Au début de sa carrière dans les marges du cinéma d’horreur américain, en 1991 pour être précis, Larry Fessenden flirtait déjà avec l’oeuvre phare de Mary Shelley dans Le Syndrome Frankenstein, et son énorme message clignotant contre les expérimentations sur les animaux. Il revient ici à la thématique du Prométhée moderne sur les traces de la version de Bernard Rose cuvée 2015, mais de l’autre côté des États- Unis. La créature de Fessenden, conçue pour apaiser le stress post-traumatique d’un médecin militaire, arpente les nuits new-yorkaises, boit des verres avec des filles, encaisse les lumières stroboscopiques avec aplomb entre deux bouffées psychédéliques. Depraved valse constamment entre un gros désir de bis, palpable dans la moindre scène, et une tentation auteuriste coupable ; une hésitation qui se reflète en permanence dans la performance « quitte ou double » d’Alex Breaux en agrégat de cadavres torves. En résulte un objet suffisamment étrange pour se laisser suivre sans déplaisir, quand bien même il ne cesse de dérouter sur ses intentions.

F.C. 




BONS BAISERS DU TUEUR
2020. USA/G-B. Réalisation Danis Tanovic. Interprétation Jeffrey Dean Morgan, Famke Janssen, Cush Jumbo… Disponible en SVOD (Prime Vidéo). 
En 2001, autant dire il y a une éternité, Danis Tanovic faisait le tour du monde avec son film No Man’s Land, comédie dramatique sur fond de conflit des Balkans. Par la suite, le bonhomme a connu un parcours classique de « one hit wonder » venue de l’Est : une production française atone, une américaine du même tonneau, puis un retour au pays la queue entre les jambes. Pire que ça : son dernier film, Mort à Sarajevo, poussait le déni de soi jusqu’à adapter une pièce de Bernard-Henri Lévy.

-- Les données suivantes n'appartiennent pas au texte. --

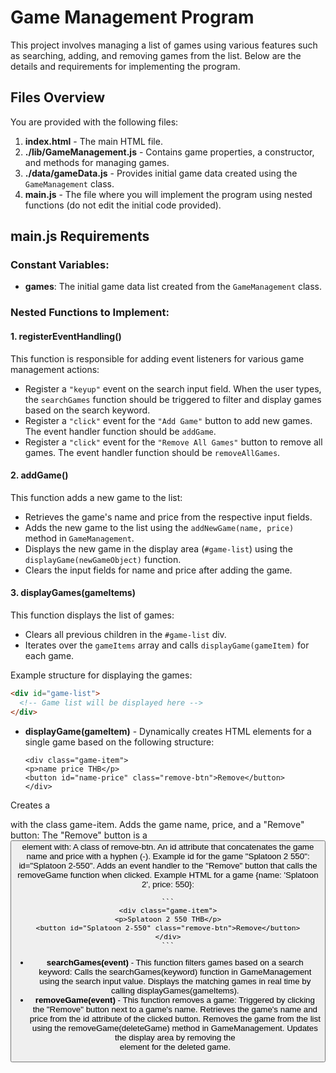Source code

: # Game Management Program

This project involves managing a list of games using various features such as searching, adding, and removing games from the list. Below are the details and requirements for implementing the program.

## Files Overview
You are provided with the following files:

1. **index.html** - The main HTML file.
2. **./lib/GameManagement.js** - Contains game properties, a constructor, and methods for managing games.
3. **./data/gameData.js** - Provides initial game data created using the `GameManagement` class.
4. **main.js** - The file where you will implement the program using nested functions (do not edit the initial code provided).

## main.js Requirements

### Constant Variables:
- **games**: The initial game data list created from the `GameManagement` class.

### Nested Functions to Implement:

#### 1. **registerEventHandling()**
This function is responsible for adding event listeners for various game management actions:
- Register a `"keyup"` event on the search input field. When the user types, the `searchGames` function should be triggered to filter and display games based on the search keyword.
- Register a `"click"` event for the `"Add Game"` button to add new games. The event handler function should be `addGame`.
- Register a `"click"` event for the `"Remove All Games"` button to remove all games. The event handler function should be `removeAllGames`.

#### 2. **addGame()**
This function adds a new game to the list:
- Retrieves the game's name and price from the respective input fields.
- Adds the new game to the list using the `addNewGame(name, price)` method in `GameManagement`.
- Displays the new game in the display area (`#game-list`) using the `displayGame(newGameObject)` function.
- Clears the input fields for name and price after adding the game.

#### 3. **displayGames(gameItems)**
This function displays the list of games:
- Clears all previous children in the `#game-list` div.
- Iterates over the `gameItems` array and calls `displayGame(gameItem)` for each game.

Example structure for displaying the games:
```html
<div id="game-list">
  <!-- Game list will be displayed here -->
</div>

```
- **displayGame(gameItem)** - Dynamically creates HTML elements for a single game based on the following structure:
    ```
    <div class="game-item">
    <p>name price THB</p>
    <button id="name-price" class="remove-btn">Remove</button>
    </div>
    ```

Creates a <div> with the class game-item.
Adds the game name, price, and a "Remove" button:
The "Remove" button is a <button> element with:
A class of remove-btn.
An id attribute that concatenates the game name and price with a hyphen (-).
Example id for the game "Splatoon 2 550": id="Splatoon 2-550".
Adds an event handler to the "Remove" button that calls the removeGame function when clicked.
Example HTML for a game {name: 'Splatoon 2', price: 550}:

    ```
    <div class="game-item">
    <p>Splatoon 2 550 THB</p>
    <button id="Splatoon 2-550" class="remove-btn">Remove</button>
    </div>
    ```
- **searchGames(event)** - This function filters games based on a search keyword:
Calls the searchGames(keyword) function in GameManagement using the search input value.
Displays the matching games in real time by calling displayGames(gameItems).
- **removeGame(event)** - This function removes a game:
Triggered by clicking the "Remove" button next to a game's name.
Retrieves the game's name and price from the id attribute of the clicked button.
Removes the game from the list using the removeGame(deleteGame) method in GameManagement.
Updates the display area by removing the <div> element for the deleted game.

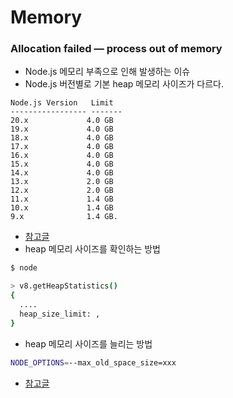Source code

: # Memory

### Allocation failed — process out of memory
- Node.js 메모리 부족으로 인해 발생하는 이슈
- Node.js 버전별로 기본 heap 메모리 사이즈가 다르다.
```
Node.js Version   Limit
----------------- -------
20.x             4.0 GB
19.x             4.0 GB
18.x             4.0 GB
17.x             4.0 GB
16.x             4.0 GB
15.x             4.0 GB  
14.x             4.0 GB  
13.x             2.0 GB  
12.x             2.0 GB  
11.x             1.4 GB  
10.x             1.4 GB  
9.x              1.4 GB.
```
- [참고글](https://medium.com/geekculture/node-js-default-memory-settings-3c0fe8a9ba1)
- heap 메모리 사이즈를 확인하는 방법
```bash
$ node

> v8.getHeapStatistics()
{
  ....
  heap_size_limit: ,
}
```
- heap 메모리 사이즈를 늘리는 방법
```bash
NODE_OPTIONS=--max_old_space_size=xxx 
```

- [참고글](https://stackoverflow.com/questions/48387040/how-do-i-determine-the-correct-max-old-space-size-for-node-js)
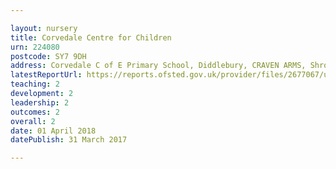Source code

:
 ```yaml
---

layout: nursery
title: Corvedale Centre for Children
urn: 224080
postcode: SY7 9DH
address: Corvedale C of E Primary School, Diddlebury, CRAVEN ARMS, Shropshire, SY7 9DH
latestReportUrl: https://reports.ofsted.gov.uk/provider/files/2677067/urn/224080.pdf
teaching: 2
development: 2
leadership: 2
outcomes: 2
overall: 2
date: 01 April 2018 
datePublish: 31 March 2017

---
```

Le karma étant une fille de joie, le voici logiquement de retour avec un direct-to-VOD anonyme au possible, truffé de tics de mise en scène et de montage désuets. Les acteurs, Jeffrey Dean Morgan et une Famke Janssen tristement botoxée en tête, affichent un sérieux papal tout du long d’un récit virant lentement mais sûrement à la pantalonnade (un couple de tueurs en série reproduit des tableaux avec leurs victimes et… envoie des cartes postales). Une poignée de compétences artistiques se devine, et n’en rend la vision que plus triste.

F.C. 




HUBIE HALLOWEEN
2020. USA. Réalisation Steven Brill. Interprétation Adam Sandler, Kevin James, Julie Bowen… Disponible en SVOD (Netflix). 
Niché au coeur du terrifiant Adam Sandler Cinematographic Universe (ASCU, ass-cul, vous l’avez ?), Hubie Halloween affiche la sempiternelle paresse des productions du comédien depuis au bas mot une trentaine d’années. Sandler joue l’un des trois seuls personnages auxquels il se cantonne désormais (ici le couillon au grand coeur à la voix fluette), l’intrigue s’étire indéfiniment autour d’une vague de disparitions pas du tout anxiogènes tant le désir est grand de voir le moindre personnage secondaire disparaître à tout jamais. Sauf que cette fois, Sandler et ses éternels camarades de jeu ne sont pas allés passer du bon temps dans un endroit paradisiaque, mais à Salem. Bel effort.

F.C.





NISHABDHAM 
2020. Inde. Réalisation Hemant Madhukar. Interprétation Anushka Shetty, Madhavan, Michael Madsen… Disponible en SVOD (Prime Vidéo). 
Attention, nanar réservé aux gourmets. Énième thriller indien bas d [...]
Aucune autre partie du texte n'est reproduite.